На одних из похорон, которые проходили стылым февральским днём, Агафон подхватил воспаление лёгких и вскоре умер. Мягкосердечный Андрей Борисович впервые на, казалось бы, таких привычных для него похоронах, вдруг заплакал. Да не просто заплакал, как плачут воспитанные люди для приличия и чтобы не уронить модное реноме филантропа. Соболевский плакал как ребёнок – навзрыд, горько, безудержно, чем изрядно напугал молодого кучера Ваську, который только что был принят на место покойного Агафона.
…Через год после этих событий в Москву вновь пожаловал вечный странник Агасфер. Не долго думая, он вновь решил остановиться на несколько дней у своего «милейшего приятеля», Андрея Борисовича Соболевского. Лакеи узнали восточного чародея, гостившего год назад у барина. Гость, как и тогда, был одет во всё серое – серый сюртук, серая шляпа, даже сапоги и саквояж, который он держал в левой руке, были скроены из грубо выделанной кожи, выкрашенной скорняками в унылый серый цвет. Васька, подхватив лёгонький саквояж гостя, составлявший всё его имущество, тут же был одарен лекарем серебряным рублём.
– Премного благодарен, барин! – бросился он к руке благодетеля, но странствующий знахарь жестом остановил его.
– А что же, любезный, ваш барин, Андрей Борисыч, здоров чай?
Васька, заискивающе заглядывая в глаза щедрому гостю, махнул свободной рукой:
– Помер наш благодетель, помер, ваше сиятельство…
– А как же он помер?
– Да уж год будет, как помер-то… На похоронах старика Агафона. Я заместо него сейчас.
– Да при каких обстоятельствах, я тебя спрашиваю, умер господин Соболевский? – уже раздражаясь бестолковости молодого лакея, спросил приезжий.
– При самых невероятных, – перейдя на шёпот, сказал Василий. – Я сам свидетелем ихней смертушки был… У афонькиного гроба-то барину стало вдруг плохо. Испереживалась добрая душа, царство ему небесное!

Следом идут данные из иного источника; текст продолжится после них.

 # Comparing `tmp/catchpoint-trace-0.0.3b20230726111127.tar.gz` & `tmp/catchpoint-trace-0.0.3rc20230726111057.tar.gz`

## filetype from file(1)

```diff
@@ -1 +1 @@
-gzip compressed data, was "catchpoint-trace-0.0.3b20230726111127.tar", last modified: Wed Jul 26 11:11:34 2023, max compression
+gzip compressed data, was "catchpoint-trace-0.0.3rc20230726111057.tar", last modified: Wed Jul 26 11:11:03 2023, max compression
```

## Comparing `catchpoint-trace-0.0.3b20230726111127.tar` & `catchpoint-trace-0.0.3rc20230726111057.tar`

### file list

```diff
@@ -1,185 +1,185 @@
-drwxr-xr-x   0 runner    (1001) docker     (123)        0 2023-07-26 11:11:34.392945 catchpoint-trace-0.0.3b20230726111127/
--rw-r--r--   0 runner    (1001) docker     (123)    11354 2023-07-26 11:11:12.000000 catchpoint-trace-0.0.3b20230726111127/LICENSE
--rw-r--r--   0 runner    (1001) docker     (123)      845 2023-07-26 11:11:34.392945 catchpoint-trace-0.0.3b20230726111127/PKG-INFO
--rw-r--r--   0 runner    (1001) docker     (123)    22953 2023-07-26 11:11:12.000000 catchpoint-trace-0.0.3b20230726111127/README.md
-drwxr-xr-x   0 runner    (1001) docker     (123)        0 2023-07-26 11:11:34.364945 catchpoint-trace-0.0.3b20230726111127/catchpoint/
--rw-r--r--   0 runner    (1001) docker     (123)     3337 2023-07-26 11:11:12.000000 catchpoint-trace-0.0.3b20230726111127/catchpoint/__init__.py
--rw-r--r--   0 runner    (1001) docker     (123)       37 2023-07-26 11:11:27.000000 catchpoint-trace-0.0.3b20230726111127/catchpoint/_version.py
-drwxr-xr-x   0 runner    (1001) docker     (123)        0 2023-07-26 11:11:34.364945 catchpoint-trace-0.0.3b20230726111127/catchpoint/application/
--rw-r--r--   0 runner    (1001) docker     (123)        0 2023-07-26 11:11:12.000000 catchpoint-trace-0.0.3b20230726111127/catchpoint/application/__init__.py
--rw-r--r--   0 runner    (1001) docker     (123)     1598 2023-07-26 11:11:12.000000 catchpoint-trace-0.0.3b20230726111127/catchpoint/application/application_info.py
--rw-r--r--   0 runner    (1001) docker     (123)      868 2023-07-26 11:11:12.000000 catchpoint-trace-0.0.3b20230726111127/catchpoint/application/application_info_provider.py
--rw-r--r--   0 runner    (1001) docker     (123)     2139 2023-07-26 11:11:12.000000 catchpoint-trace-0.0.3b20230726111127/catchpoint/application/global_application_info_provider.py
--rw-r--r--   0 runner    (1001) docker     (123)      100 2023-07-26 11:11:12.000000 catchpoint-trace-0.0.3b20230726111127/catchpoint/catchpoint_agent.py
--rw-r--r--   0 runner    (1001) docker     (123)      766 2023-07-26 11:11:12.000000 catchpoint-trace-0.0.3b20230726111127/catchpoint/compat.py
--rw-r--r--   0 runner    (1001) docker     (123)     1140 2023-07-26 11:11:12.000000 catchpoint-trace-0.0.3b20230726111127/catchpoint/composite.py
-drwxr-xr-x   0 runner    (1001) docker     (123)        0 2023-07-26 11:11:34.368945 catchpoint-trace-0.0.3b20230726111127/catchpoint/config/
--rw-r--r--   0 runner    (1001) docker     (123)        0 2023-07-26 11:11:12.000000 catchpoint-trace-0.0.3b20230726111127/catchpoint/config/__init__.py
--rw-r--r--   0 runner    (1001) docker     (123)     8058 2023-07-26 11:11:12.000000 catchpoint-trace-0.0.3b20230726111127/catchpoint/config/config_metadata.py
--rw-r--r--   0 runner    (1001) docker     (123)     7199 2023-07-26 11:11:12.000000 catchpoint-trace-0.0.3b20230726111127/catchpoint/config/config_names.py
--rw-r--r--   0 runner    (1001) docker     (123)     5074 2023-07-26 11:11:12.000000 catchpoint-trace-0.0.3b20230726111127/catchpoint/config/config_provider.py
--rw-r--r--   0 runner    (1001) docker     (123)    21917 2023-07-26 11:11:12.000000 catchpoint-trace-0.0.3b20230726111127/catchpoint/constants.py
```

До такой степени испереживалась за простого мужика, – Васька в этом месте даже всхлипнул, – что сознание потерял. Ну, я его подхватил и бегом напрямки в лакейский флигель, где только что сам поселился. Уложил бесчувственного барина в чью-то постель, ухо к груди приложил – дышит, слава Богу!..
Васька замолчал, шмыгнул носом и вытер рукавом сухие глаза.
– Ну, чего замолчал? Дальше, дальше-то что?
– Ну, очнулся барин, смотрит на меня мутным взглядом, не признаёт и ничего не понимает. «Где я?» – спрашивает. – «Дома, – отвечаю. – В тёплой постели». Он – ах, как в постели?!. И тот час отлетела душа доброго барина нашего в рай.
– В рай, думаешь? – сузил приезжий глаза в узкие щелки, в которых молодой кучер на миг узрел красные угли вместо иссиня-чёрных глаз лекаря с Востока.